● EXERCISE AIM
Copy every record below exactly as written, but leave out the pictures.
☆ ☆ ☆ ☆ ☆
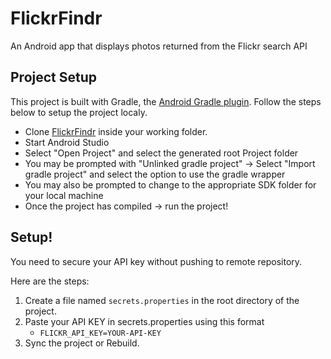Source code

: # FlickrFindr

An Android app that displays photos returned from the Flickr search API

## Project Setup

This project is built with Gradle, the [Android Gradle plugin](http://tools.android.com/tech-docs/new-build-system/user-guide). Follow the steps below to setup the project localy.

* Clone [FlickrFindr](https://github.com/TheDancerCodes/FlickrFindr) inside your working folder.
* Start Android Studio
* Select "Open Project" and select the generated root Project folder
* You may be prompted with "Unlinked gradle project" -> Select "Import gradle project" and select
the option to use the gradle wrapper
* You may also be prompted to change to the appropriate SDK folder for your local machine
* Once the project has compiled -> run the project!

## Setup!

You need to secure your API key  without pushing to remote repository.

Here are the steps:

1. Create a file named `secrets.properties` in the root directory of the project.
2.  Paste your API KEY in secrets.properties using this format
    * `FLICKR_API_KEY=YOUR-API-KEY`
3. Sync the project or Rebuild.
☆ ☆ ☆ ☆ ☆
● FINISHED TASK
Source code

: # FlickrFindr

An Android app that displays photos returned from the Flickr search API

## Project Setup

This project is built with Gradle, the [Android Gradle plugin](http://tools.android.com/tech-docs/new-build-system/user-guide). Follow the steps below to setup the project localy.

* Clone [FlickrFindr](https://github.com/TheDancerCodes/FlickrFindr) inside your working folder.
* Start Android Studio
* Select "Open Project" and select the generated root Project folder
* You may be prompted with "Unlinked gradle project" -> Select "Import gradle project" and select
the option to use the gradle wrapper
* You may also be prompted to change to the appropriate SDK folder for your local machine
* Once the project has compiled -> run the project!

## Setup!

You need to secure your API key  without pushing to remote repository.

Here are the steps:

1. Create a file named `secrets.properties` in the root directory of the project.
2.  Paste your API KEY in secrets.properties using this format
    * `FLICKR_API_KEY=YOUR-API-KEY`
3. Sync the project or Rebuild.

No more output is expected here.